Friday, December 9, 2011

There's a Snake in my Boot

One of my favorite lines from Toy Story 2 is Woody’s exclamation at discovering all the toys and accessories connected to the Sheriff Woody brand.  He is overjoyed and overwhelmed to discover that the world he thought he knew is so much larger.  Though he loves his owner, Andy and his friends like Buzz Lightyear and Bo Peep, it’s as if Woody has finally found his family.  He has a horse, Bullseye, and a new friend Jessie.

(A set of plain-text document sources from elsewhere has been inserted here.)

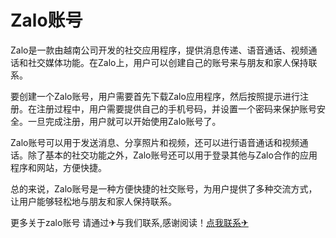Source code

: # Zalo账号

Zalo是一款由越南公司开发的社交应用程序，提供消息传递、语音通话、视频通话和社交媒体功能。在Zalo上，用户可以创建自己的账号来与朋友和家人保持联系。

要创建一个Zalo账号，用户需要首先下载Zalo应用程序，然后按照提示进行注册。在注册过程中，用户需要提供自己的手机号码，并设置一个密码来保护账号安全。一旦完成注册，用户就可以开始使用Zalo账号了。

Zalo账号可以用于发送消息、分享照片和视频，还可以进行语音通话和视频通话。除了基本的社交功能之外，Zalo账号还可以用于登录其他与Zalo合作的应用程序和网站，方便快捷。

总的来说，Zalo账号是一种方便快捷的社交账号，为用户提供了多种交流方式，让用户能够轻松地与朋友和家人保持联系。

更多关于zalo账号 请通过✈与我们联系,感谢阅读！[点我联系✈](https://blog.G208.com)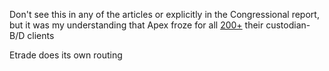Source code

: Don't see this in any of the articles or explicitly in the Congressional report, but it was my understanding that Apex froze for all [200+](https://www.sec.gov/Archives/edgar/data/1834518/000119312521049864/d137294dex991.htm) their custodian-B/D clients


Etrade does its own routing
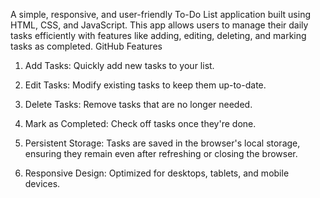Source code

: A simple, responsive, and user-friendly To-Do List application built using HTML, CSS, and JavaScript. This app allows users to manage their daily tasks efficiently with features like adding, editing, deleting, and marking tasks as completed.
GitHub
 Features
1. Add Tasks: Quickly add new tasks to your list.

2. Edit Tasks: Modify existing tasks to keep them up-to-date.

3. Delete Tasks: Remove tasks that are no longer needed.

4. Mark as Completed: Check off tasks once they're done.

5. Persistent Storage: Tasks are saved in the browser's local storage, ensuring they remain even after refreshing or closing the browser.

6. Responsive Design: Optimized for desktops, tablets, and mobile devices.
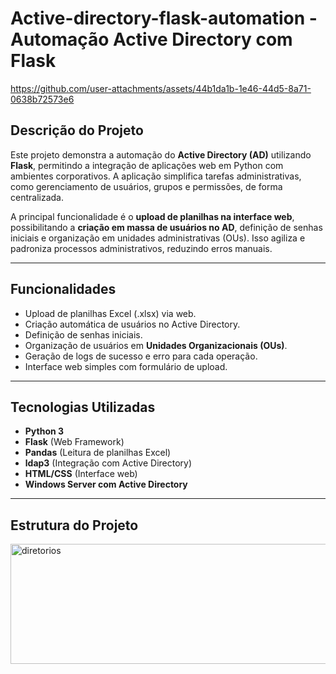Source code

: # Active-directory-flask-automation -  Automação Active Directory com Flask



https://github.com/user-attachments/assets/44b1da1b-1e46-44d5-8a71-0638b72573e6






## Descrição do Projeto

Este projeto demonstra a automação do **Active Directory (AD)** utilizando **Flask**, permitindo a integração de aplicações web em Python com ambientes corporativos. A aplicação simplifica tarefas administrativas, como gerenciamento de usuários, grupos e permissões, de forma centralizada.

A principal funcionalidade é o **upload de planilhas na interface web**, possibilitando a **criação em massa de usuários no AD**, definição de senhas iniciais e organização em unidades administrativas (OUs). Isso agiliza e padroniza processos administrativos, reduzindo erros manuais.

---

## Funcionalidades

- Upload de planilhas Excel (.xlsx) via web.
- Criação automática de usuários no Active Directory.
- Definição de senhas iniciais.
- Organização de usuários em **Unidades Organizacionais (OUs)**.
- Geração de logs de sucesso e erro para cada operação.
- Interface web simples com formulário de upload.

---

## Tecnologias Utilizadas

- **Python 3**
- **Flask** (Web Framework)
- **Pandas** (Leitura de planilhas Excel)
- **ldap3** (Integração com Active Directory)
- **HTML/CSS** (Interface web)
- **Windows Server com Active Directory**

---

## Estrutura do Projeto

<img width="600" height="192" alt="diretorios" src="https://github.com/user-attachments/assets/cb4f985c-c783-42f8-a2af-2152b6379e92" />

He has a whole world created just for him.  And when he explores that world he finds a toy boot with a spring loaded snake.  And here comes the line, delivered with perfect pausing by Tom Hanks:  “Oh look, there’s a snake … in my boot.”  It’s silly and I don’t know why I love the line so much.  Again I think it’s how Tom Hanks says it.  It’s cute.
I was thinking of that line today when I was walking the labyrinth at church.  I’m used to having things jump out at me or run from me.  I’ve startled my share of rabbits and lizards and birds and they’ve startled me right back.
But today was the first time I had seen a snake.
At first I thought it was a lizard, rising up out of the grass and slinking onto the six inch high fencing that marks the path.  But then I noticed the head was too flat and too round for a lizard and then I noticed the body was way too long.  The snake was only about a foot and a half long.  It was mostly black with a gray mottled head.
It looked harmless, but snakes in Florida scare me, so I kept my distance and just watched it.
It really was a beautiful thing.  At first I wanted there to be some message there.  Here I am walking a path, trying to be there with God and there’s a snake preventing me from getting to the center of the labyrinth.
But the more I watched the snake, the more that connection faded.  The snake was beautiful and lithe.  It rose up, peering up over the fencing and then twisted its way through a Simpson Stopper, hiding for a second before moving on through the path.
Because of the snake’s size and because of the fencing, the snake was really forced to “walk” the labyrinth with me.  It could only move in the same spiral pattern I was moving in.  And I wondered if snakes could think, what this one would be thinking. 
I’m sure the snake didn’t feel trapped, but I’m sure he probably wondered why he seemed only able to move in one direction.  Perhaps that’s why he stopped and climbed the shrub, so he could see just where he was.
And then, of course, I started thinking about perspective.   How are we similar to this poor snake?  Are we trapped by repetitive behavior?  Are we lost in a maze and don’t even realize it?  What does it take to change our behavior when it seems like we’re in rut, when we keep making the same mistakes over and over?
It takes perspective.  It takes focus.  It takes centering ourselves to God and allowing Him to guide us.
In the end that was what both the snake and I were doing, though the snake couldn’t have known.  We were both moving to the center of the labyrinth, searching for God.